__PROBLEM TO WORK ON__. Gather every line of the entries that includes the word "STOCKBR".

__Recorded data__.

────────

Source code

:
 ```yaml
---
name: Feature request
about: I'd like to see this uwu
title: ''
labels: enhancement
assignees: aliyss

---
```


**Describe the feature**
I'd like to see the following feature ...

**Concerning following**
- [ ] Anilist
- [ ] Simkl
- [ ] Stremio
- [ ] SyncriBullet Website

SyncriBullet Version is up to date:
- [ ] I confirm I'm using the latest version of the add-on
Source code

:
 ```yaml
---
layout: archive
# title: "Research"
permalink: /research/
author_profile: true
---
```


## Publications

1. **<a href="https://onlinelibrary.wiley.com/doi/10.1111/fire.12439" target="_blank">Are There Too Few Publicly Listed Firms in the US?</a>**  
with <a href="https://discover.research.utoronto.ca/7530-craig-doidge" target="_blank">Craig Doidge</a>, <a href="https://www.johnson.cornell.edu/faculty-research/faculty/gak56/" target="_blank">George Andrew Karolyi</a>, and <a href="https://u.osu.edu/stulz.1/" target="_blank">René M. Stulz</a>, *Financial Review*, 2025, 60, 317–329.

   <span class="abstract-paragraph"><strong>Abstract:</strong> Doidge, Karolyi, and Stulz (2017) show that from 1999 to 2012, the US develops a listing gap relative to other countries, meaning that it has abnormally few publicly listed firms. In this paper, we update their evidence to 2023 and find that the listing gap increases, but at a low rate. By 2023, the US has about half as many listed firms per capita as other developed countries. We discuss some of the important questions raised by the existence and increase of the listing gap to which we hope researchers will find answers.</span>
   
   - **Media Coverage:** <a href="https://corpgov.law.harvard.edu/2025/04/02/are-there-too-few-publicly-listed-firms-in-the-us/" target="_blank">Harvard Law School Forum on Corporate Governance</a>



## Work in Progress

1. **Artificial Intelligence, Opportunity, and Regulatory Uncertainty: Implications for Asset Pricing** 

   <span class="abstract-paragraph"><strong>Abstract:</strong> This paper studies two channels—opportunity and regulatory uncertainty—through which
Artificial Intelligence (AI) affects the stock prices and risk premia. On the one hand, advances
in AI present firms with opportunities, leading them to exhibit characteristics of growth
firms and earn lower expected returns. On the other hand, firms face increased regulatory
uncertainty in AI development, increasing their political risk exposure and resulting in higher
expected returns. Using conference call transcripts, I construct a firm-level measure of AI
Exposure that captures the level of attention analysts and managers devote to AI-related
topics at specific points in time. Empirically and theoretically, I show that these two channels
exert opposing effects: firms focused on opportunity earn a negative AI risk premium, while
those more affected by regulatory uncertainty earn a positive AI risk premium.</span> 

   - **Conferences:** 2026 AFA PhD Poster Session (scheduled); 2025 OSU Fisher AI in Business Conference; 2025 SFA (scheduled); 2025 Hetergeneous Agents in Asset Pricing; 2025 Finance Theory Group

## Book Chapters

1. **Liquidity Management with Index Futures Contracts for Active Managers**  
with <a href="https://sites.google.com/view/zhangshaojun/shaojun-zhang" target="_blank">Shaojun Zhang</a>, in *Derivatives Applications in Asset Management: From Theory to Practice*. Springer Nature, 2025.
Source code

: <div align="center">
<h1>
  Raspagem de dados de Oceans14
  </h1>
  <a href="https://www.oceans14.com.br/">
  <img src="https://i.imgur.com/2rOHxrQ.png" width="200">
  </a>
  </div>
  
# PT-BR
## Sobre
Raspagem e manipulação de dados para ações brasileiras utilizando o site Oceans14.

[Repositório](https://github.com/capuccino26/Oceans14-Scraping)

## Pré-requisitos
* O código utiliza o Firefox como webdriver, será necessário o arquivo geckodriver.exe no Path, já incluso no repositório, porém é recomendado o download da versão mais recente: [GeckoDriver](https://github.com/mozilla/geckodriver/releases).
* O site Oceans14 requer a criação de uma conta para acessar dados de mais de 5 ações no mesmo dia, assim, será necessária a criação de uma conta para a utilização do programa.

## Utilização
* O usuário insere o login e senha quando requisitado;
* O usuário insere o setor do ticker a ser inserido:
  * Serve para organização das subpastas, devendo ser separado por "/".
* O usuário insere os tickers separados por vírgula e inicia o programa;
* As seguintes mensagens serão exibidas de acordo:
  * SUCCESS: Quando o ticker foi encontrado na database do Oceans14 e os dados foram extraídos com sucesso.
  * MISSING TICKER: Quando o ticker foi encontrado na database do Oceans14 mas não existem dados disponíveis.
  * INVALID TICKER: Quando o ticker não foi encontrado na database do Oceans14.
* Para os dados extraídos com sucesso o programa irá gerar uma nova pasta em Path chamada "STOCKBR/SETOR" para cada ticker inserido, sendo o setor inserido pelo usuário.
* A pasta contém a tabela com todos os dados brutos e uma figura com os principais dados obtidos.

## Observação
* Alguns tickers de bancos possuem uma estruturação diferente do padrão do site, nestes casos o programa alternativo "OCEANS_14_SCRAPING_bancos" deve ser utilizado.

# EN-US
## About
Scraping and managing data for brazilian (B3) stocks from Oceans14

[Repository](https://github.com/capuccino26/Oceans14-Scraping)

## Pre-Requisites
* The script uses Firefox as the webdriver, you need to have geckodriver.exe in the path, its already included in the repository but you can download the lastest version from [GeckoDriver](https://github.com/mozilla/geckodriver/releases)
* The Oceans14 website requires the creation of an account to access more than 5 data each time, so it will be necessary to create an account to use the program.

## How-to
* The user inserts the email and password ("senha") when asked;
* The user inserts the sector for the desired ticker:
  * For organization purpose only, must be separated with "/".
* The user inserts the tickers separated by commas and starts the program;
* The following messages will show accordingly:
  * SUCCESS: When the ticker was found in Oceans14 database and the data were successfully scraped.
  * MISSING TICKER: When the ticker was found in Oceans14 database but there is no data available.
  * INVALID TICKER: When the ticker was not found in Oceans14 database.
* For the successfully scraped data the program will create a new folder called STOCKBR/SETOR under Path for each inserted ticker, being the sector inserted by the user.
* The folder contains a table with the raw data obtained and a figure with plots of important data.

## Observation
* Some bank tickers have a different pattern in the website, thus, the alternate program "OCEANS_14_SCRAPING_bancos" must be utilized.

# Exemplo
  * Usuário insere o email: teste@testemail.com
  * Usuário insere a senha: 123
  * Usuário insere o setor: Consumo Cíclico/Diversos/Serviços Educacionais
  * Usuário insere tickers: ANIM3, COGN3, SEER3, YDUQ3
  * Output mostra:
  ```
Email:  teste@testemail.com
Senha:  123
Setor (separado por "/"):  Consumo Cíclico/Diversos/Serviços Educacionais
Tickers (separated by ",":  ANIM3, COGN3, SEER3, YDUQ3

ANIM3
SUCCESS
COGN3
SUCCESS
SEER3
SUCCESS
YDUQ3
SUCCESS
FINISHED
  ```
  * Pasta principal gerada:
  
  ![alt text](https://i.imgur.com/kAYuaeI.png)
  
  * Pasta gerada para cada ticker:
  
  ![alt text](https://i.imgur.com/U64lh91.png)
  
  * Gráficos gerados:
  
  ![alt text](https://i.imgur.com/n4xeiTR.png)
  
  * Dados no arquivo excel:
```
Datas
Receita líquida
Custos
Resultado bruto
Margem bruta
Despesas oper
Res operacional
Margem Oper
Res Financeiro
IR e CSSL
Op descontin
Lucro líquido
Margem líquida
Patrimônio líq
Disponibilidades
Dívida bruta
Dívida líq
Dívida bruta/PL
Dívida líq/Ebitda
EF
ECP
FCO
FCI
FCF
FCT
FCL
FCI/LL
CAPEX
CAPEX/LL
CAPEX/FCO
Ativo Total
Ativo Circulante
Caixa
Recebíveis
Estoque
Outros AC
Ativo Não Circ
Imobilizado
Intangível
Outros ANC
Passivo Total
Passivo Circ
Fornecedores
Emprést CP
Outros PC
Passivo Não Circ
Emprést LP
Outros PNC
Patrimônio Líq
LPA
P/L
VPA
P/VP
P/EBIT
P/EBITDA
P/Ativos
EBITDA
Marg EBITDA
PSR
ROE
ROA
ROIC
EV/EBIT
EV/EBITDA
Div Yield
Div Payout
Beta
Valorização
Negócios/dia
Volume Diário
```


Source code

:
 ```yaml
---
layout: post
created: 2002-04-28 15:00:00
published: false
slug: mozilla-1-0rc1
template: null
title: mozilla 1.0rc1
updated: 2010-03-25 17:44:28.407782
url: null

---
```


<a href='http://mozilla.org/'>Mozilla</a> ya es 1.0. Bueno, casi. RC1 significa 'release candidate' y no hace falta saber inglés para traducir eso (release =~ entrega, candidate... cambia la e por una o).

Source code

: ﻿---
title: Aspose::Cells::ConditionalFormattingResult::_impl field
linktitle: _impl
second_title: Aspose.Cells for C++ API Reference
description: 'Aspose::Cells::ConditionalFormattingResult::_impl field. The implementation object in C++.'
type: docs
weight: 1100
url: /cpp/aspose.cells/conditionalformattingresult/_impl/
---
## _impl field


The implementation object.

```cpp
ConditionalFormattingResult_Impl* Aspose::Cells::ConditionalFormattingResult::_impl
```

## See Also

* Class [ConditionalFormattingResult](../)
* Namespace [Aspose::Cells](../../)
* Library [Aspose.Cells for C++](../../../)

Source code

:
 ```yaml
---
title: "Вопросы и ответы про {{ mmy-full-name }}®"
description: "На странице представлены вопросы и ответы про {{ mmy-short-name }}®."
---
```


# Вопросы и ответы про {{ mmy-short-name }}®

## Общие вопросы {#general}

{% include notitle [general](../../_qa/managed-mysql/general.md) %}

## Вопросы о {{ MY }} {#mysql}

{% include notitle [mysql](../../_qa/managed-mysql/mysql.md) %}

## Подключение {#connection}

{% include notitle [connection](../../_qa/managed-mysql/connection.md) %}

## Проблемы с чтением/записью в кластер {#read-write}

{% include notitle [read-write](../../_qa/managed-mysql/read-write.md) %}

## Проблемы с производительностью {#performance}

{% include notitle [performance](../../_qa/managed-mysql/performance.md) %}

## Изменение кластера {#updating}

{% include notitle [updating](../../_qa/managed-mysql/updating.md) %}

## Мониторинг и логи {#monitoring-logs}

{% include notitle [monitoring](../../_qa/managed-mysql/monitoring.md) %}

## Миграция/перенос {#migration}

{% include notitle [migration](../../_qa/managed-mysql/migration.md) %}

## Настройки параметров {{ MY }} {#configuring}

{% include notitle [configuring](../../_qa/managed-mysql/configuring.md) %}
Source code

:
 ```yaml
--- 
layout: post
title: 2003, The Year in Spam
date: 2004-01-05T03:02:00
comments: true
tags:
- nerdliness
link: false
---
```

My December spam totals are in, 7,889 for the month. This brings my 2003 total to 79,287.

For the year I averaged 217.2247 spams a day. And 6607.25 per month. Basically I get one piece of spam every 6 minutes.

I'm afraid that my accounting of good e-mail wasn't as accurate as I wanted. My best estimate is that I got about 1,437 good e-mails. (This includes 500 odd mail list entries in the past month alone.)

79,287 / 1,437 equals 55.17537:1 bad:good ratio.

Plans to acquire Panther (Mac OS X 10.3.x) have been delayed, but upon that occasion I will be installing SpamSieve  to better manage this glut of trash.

────────

__COMPLETED EXERCISE__.
* Para os dados extraídos com sucesso o programa irá gerar uma nova pasta em Path chamada "STOCKBR/SETOR" para cada ticker inserido, sendo o setor inserido pelo usuário.
* For the successfully scraped data the program will create a new folder called STOCKBR/SETOR under Path for each inserted ticker, being the sector inserted by the user.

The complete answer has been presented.